Try it »
Your answer should be a number only: the count of lines in the following entries that contain "ecuación".
[Start of Attachment]
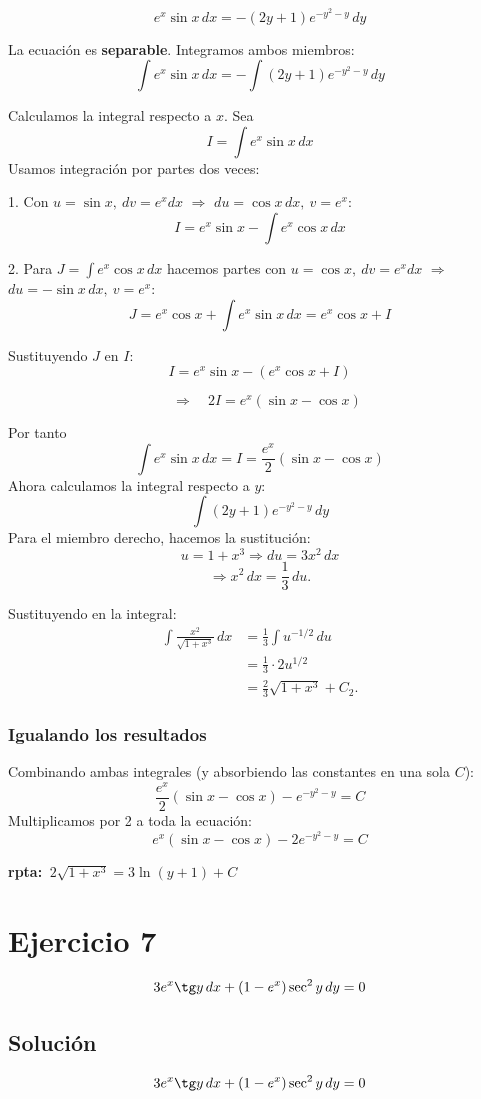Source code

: \documentclass[12pt,a4paper]{article}
\begin{document}
\begin{multicols}{2}
\[
e^{x}\sin x\,dx=-(2y+1)e^{-y^2-y}\,dy
\]

La ecuación es \textbf{separable}. Integramos ambos miembros:
\[
\int e^{x}\sin x\,dx = -\int (2y+1)e^{-y^2-y}\,dy
\]

Calculamos la integral respecto a \(x\). Sea
\[
I=\int e^{x}\sin x\,dx
\]
Usamos integración por partes dos veces:

1. Con \(u=\sin x,\ dv=e^x dx\) \(\Rightarrow\) \(du=\cos x\,dx,\ v=e^x\):
\[
I=e^x\sin x-\int e^x\cos x\,dx
\]

2. Para \(J=\int e^x\cos x\,dx\) hacemos partes con \(u=\cos x,\ dv=e^x dx\) \(\Rightarrow\) \(du=-\sin x\,dx,\ v=e^x\):
\[
J=e^x\cos x+\int e^x\sin x\,dx = e^x\cos x + I
\]

Sustituyendo \(J\) en \(I\):
\[
I = e^x\sin x - (e^x\cos x + I) 
\]

\[\quad\Rightarrow\quad 2I = e^x(\sin x-\cos x)\]

Por tanto
\[
\; \int e^{x}\sin x\,dx = I = \frac{e^x}{2}(\sin x-\cos x)\; 
\]
\noindent
Ahora calculamos la integral respecto a \(y\):
\[
\int (2y+1)e^{-y^2-y}\,dy
\]
\noindent
Para el miembro derecho, hacemos la sustitución:
\[
u = 1 + x^{3} \Rightarrow du = 3x^{2}\,dx
\]
\[
\Rightarrow x^{2}\,dx = \frac{1}{3}\,du.
\]

Sustituyendo en la integral:
\begin{align*}
\int \frac{x^{2}}{\sqrt{1+x^{3}}}\,dx 
&= \frac{1}{3} \int u^{-1/2}\,du \\
&= \frac{1}{3} \cdot 2u^{1/2} \\
&= \frac{2}{3}\sqrt{1+x^{3}} + C_{2}.
\end{align*}
\subsubsection*{Igualando los resultados}
\noindent
Combinando ambas integrales (y absorbiendo las constantes en una sola $C$):
\[
\;\frac{e^x}{2}(\sin x-\cos x)-e^{-y^2-y}=C\;
\]
\noindent
Multiplicamos por 2 a toda la ecuación:
\[
\;{e^x}(\sin x-\cos x)-2e^{-y^2-y}=C\;
\]

\textbf{rpta: $\,2\sqrt{1+x^{3}} = 3\ln(y+1) + C\,$}


\section*{Ejercicio 7} \[3e^x\tg y \, dx+(1-e^x)\sec^2 y \, dy=0\] 
\subsection*{Solución} 
\[3e^x\tg y \, dx+(1-e^x)\sec^2 y \, dy=0\] 


\end{multicols}
\end{document}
[End of Attachment]
Response »
2